In your copy, reproduce the entries exactly as they are, minus the images.

- Opening Delimiter -

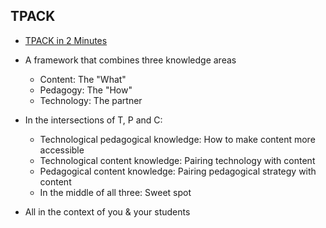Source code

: ## TPACK

- [TPACK in 2 Minutes](https://www.youtube.com/watch?t=36&v=FagVSQlZELY)

- A framework that combines three knowledge areas
    - Content: The "What"
    - Pedagogy: The "How"
    - Technology: The partner

- In the intersections of T, P and C:
    - Technological pedagogical knowledge: How to make content more accessible
    - Technological content knowledge: Pairing technology with content
    - Pedagogical content knowledge: Pairing pedagogical strategy with content
    - In the middle of all three: Sweet spot

- All in the context of you & your students

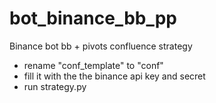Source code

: # bot_binance_bb_pp
Binance bot bb + pivots confluence strategy

- rename "conf_template" to "conf"
- fill it with the the binance api key and secret
- run strategy.py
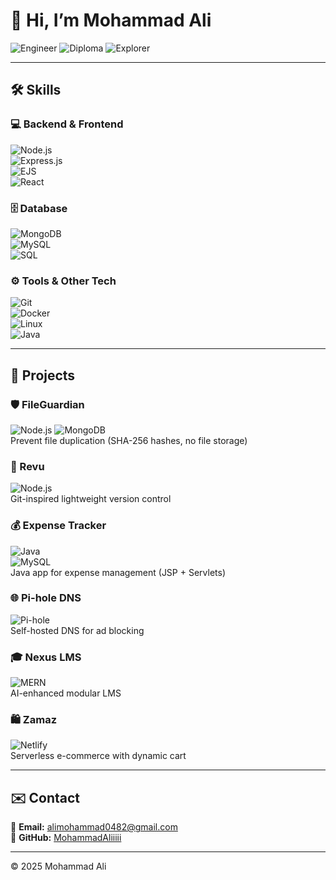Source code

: # 👋 Hi, I’m Mohammad Ali

![Engineer](https://img.shields.io/badge/Aspiring%20Engineer-Civil%2C%20Software%2C%20Cybersecurity-blue?style=flat-square)
![Diploma](https://img.shields.io/badge/Diploma-Civil%20Engineering-informational?style=flat-square)
![Explorer](https://img.shields.io/badge/Exploring-Web%2FAndroid%2FCyber%2FAI%2FAerospace%2FIoT-yellow?style=flat-square)

---

## 🛠️ Skills

### 💻 Backend & Frontend  
![Node.js](https://img.shields.io/badge/Node.js-339933?logo=node.js&logoColor=white&style=flat-square)  
![Express.js](https://img.shields.io/badge/Express.js-000000?logo=express&logoColor=white&style=flat-square)  
![EJS](https://img.shields.io/badge/EJS-FFCA28?style=flat-square)  
![React](https://img.shields.io/badge/React-61DAFB?logo=react&logoColor=black&style=flat-square)

### 🗄️ Database  
![MongoDB](https://img.shields.io/badge/MongoDB-47A248?logo=mongodb&logoColor=white&style=flat-square)  
![MySQL](https://img.shields.io/badge/MySQL-4479A1?logo=mysql&logoColor=white&style=flat-square)  
![SQL](https://img.shields.io/badge/SQL-336791?logo=postgresql&logoColor=white&style=flat-square)

### ⚙️ Tools & Other Tech  
![Git](https://img.shields.io/badge/Git-F05032?logo=git&logoColor=white&style=flat-square)  
![Docker](https://img.shields.io/badge/Docker-2496ED?logo=docker&logoColor=white&style=flat-square)  
![Linux](https://img.shields.io/badge/Linux-FCC624?logo=linux&logoColor=black&style=flat-square)  
![Java](https://img.shields.io/badge/Java-007396?logo=java&logoColor=white&style=flat-square)

---

## 📂 Projects

### 🛡️ FileGuardian  
![Node.js](https://img.shields.io/badge/Node.js-339933?logo=node.js&logoColor=white&style=flat-square)
![MongoDB](https://img.shields.io/badge/MongoDB-47A248?logo=mongodb&logoColor=white&style=flat-square)  
Prevent file duplication (SHA-256 hashes, no file storage)

### 🔧 Revu  
![Node.js](https://img.shields.io/badge/Node.js-339933?logo=node.js&logoColor=white&style=flat-square)  
Git-inspired lightweight version control

### 💰 Expense Tracker  
![Java](https://img.shields.io/badge/Java-007396?logo=java&logoColor=white&style=flat-square)  
![MySQL](https://img.shields.io/badge/MySQL-4479A1?logo=mysql&logoColor=white&style=flat-square)  
Java app for expense management (JSP + Servlets)

### 🌐 Pi-hole DNS  
![Pi-hole](https://img.shields.io/badge/Pi--hole-96060C?logo=pi-hole&logoColor=white&style=flat-square)  
Self-hosted DNS for ad blocking

### 🎓 Nexus LMS  
![MERN](https://img.shields.io/badge/MERN%20Stack-4C8CBF?logo=javascript&logoColor=white&style=flat-square)  
AI-enhanced modular LMS

### 🛍️ Zamaz  
![Netlify](https://img.shields.io/badge/Netlify-00C7B7?logo=netlify&logoColor=white&style=flat-square)  
Serverless e-commerce with dynamic cart

---

## ✉️ Contact  

📧 **Email:** alimohammad0482@gmail.com  
🐙 **GitHub:** [MohammadAliiiii](https://github.com/MohammadAliiiii)

---

© 2025 Mohammad Ali
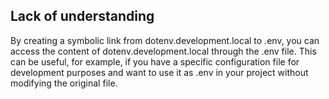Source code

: ## Lack of understanding
By creating a symbolic link from dotenv.development.local to .env,
you can access the content of dotenv.development.local through the .env file.
This can be useful, for example,
if you have a specific configuration file for development purposes and
want to use it as .env in your project without modifying the original file.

- Closing Delimiter -

SOLVED PROBLEM =
Source code

: ## TPACK

- [TPACK in 2 Minutes](https://www.youtube.com/watch?t=36&v=FagVSQlZELY)

- A framework that combines three knowledge areas
    - Content: The "What"
    - Pedagogy: The "How"
    - Technology: The partner

- In the intersections of T, P and C:
    - Technological pedagogical knowledge: How to make content more accessible
    - Technological content knowledge: Pairing technology with content
    - Pedagogical content knowledge: Pairing pedagogical strategy with content
    - In the middle of all three: Sweet spot

- All in the context of you & your students

Source code

: # bot_binance_bb_pp
Binance bot bb + pivots confluence strategy

- rename "conf_template" to "conf"
- fill it with the the binance api key and secret
- run strategy.py
Source code

: # 👋 Hi, I’m Mohammad Ali

![Engineer](https://img.shields.io/badge/Aspiring%20Engineer-Civil%2C%20Software%2C%20Cybersecurity-blue?style=flat-square)
![Diploma](https://img.shields.io/badge/Diploma-Civil%20Engineering-informational?style=flat-square)
![Explorer](https://img.shields.io/badge/Exploring-Web%2FAndroid%2FCyber%2FAI%2FAerospace%2FIoT-yellow?style=flat-square)

---

## 🛠️ Skills

### 💻 Backend & Frontend  
![Node.js](https://img.shields.io/badge/Node.js-339933?logo=node.js&logoColor=white&style=flat-square)  
![Express.js](https://img.shields.io/badge/Express.js-000000?logo=express&logoColor=white&style=flat-square)  
![EJS](https://img.shields.io/badge/EJS-FFCA28?style=flat-square)  
![React](https://img.shields.io/badge/React-61DAFB?logo=react&logoColor=black&style=flat-square)

### 🗄️ Database  
![MongoDB](https://img.shields.io/badge/MongoDB-47A248?logo=mongodb&logoColor=white&style=flat-square)  
![MySQL](https://img.shields.io/badge/MySQL-4479A1?logo=mysql&logoColor=white&style=flat-square)  
![SQL](https://img.shields.io/badge/SQL-336791?logo=postgresql&logoColor=white&style=flat-square)

### ⚙️ Tools & Other Tech  
![Git](https://img.shields.io/badge/Git-F05032?logo=git&logoColor=white&style=flat-square)  
![Docker](https://img.shields.io/badge/Docker-2496ED?logo=docker&logoColor=white&style=flat-square)  
![Linux](https://img.shields.io/badge/Linux-FCC624?logo=linux&logoColor=black&style=flat-square)  
![Java](https://img.shields.io/badge/Java-007396?logo=java&logoColor=white&style=flat-square)

---

## 📂 Projects

### 🛡️ FileGuardian  
![Node.js](https://img.shields.io/badge/Node.js-339933?logo=node.js&logoColor=white&style=flat-square)
![MongoDB](https://img.shields.io/badge/MongoDB-47A248?logo=mongodb&logoColor=white&style=flat-square)  
Prevent file duplication (SHA-256 hashes, no file storage)

### 🔧 Revu  
![Node.js](https://img.shields.io/badge/Node.js-339933?logo=node.js&logoColor=white&style=flat-square)  
Git-inspired lightweight version control

### 💰 Expense Tracker  
![Java](https://img.shields.io/badge/Java-007396?logo=java&logoColor=white&style=flat-square)  
![MySQL](https://img.shields.io/badge/MySQL-4479A1?logo=mysql&logoColor=white&style=flat-square)  
Java app for expense management (JSP + Servlets)

### 🌐 Pi-hole DNS  
![Pi-hole](https://img.shields.io/badge/Pi--hole-96060C?logo=pi-hole&logoColor=white&style=flat-square)  
Self-hosted DNS for ad blocking

### 🎓 Nexus LMS  
![MERN](https://img.shields.io/badge/MERN%20Stack-4C8CBF?logo=javascript&logoColor=white&style=flat-square)  
AI-enhanced modular LMS

### 🛍️ Zamaz  
![Netlify](https://img.shields.io/badge/Netlify-00C7B7?logo=netlify&logoColor=white&style=flat-square)  
Serverless e-commerce with dynamic cart

---

## ✉️ Contact  

📧 **Email:** alimohammad0482@gmail.com  
🐙 **GitHub:** [MohammadAliiiii](https://github.com/MohammadAliiiii)

---

© 2025 Mohammad Ali
Source code

: ## Lack of understanding
By creating a symbolic link from dotenv.development.local to .env,
you can access the content of dotenv.development.local through the .env file.
This can be useful, for example,
if you have a specific configuration file for development purposes and
want to use it as .env in your project without modifying the original file.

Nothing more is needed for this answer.